*** The records Section Begins ***

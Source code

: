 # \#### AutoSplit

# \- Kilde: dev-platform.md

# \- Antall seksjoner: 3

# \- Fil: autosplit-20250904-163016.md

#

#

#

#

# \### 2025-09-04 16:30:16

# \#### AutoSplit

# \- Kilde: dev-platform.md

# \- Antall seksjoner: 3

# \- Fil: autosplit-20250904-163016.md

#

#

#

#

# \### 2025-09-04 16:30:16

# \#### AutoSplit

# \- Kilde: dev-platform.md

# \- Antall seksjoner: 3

*** The records Section Ends ***

Exercise requirements :: Would you copy each line of the data exactly as it appears above?

Solved problem ::
Source code

: # \#### AutoSplit

# \- Kilde: dev-platform.md

# \- Antall seksjoner: 3

# \- Fil: autosplit-20250904-163016.md

#

#

#

#

# \### 2025-09-04 16:30:16

# \#### AutoSplit

# \- Kilde: dev-platform.md

# \- Antall seksjoner: 3

# \- Fil: autosplit-20250904-163016.md

#

#

#

#

# \### 2025-09-04 16:30:16

# \#### AutoSplit

# \- Kilde: dev-platform.md

# \- Antall seksjoner: 3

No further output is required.